→ **WHAT YOU ARE ASKED TO DO**: Every line of the entries with the word "label" in it should be shown.

→ **DATA SHOWN**:

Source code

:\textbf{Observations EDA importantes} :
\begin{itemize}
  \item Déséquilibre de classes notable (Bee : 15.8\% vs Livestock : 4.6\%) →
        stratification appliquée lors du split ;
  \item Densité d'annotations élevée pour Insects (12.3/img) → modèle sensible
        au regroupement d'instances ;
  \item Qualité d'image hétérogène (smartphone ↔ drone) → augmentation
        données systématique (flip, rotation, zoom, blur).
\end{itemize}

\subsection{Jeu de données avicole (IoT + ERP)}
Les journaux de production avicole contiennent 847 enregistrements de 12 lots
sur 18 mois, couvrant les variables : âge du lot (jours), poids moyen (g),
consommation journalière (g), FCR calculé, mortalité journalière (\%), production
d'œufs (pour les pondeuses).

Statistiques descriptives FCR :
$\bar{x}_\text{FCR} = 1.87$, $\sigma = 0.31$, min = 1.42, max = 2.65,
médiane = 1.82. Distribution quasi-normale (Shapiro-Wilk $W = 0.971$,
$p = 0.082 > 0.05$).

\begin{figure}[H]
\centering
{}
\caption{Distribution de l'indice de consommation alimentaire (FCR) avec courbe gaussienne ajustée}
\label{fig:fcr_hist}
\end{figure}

--

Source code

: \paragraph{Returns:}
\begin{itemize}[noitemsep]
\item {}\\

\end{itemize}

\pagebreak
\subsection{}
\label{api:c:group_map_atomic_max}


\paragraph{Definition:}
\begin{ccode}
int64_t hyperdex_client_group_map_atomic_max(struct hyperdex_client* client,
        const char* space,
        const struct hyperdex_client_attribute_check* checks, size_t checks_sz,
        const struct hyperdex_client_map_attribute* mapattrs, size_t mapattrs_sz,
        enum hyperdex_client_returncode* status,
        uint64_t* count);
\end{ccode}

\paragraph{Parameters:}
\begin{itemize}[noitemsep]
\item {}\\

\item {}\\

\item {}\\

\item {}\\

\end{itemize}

→ **WRITTEN REPLY**:
\label{fig:fcr_hist}
\label{api:c:group_map_atomic_max}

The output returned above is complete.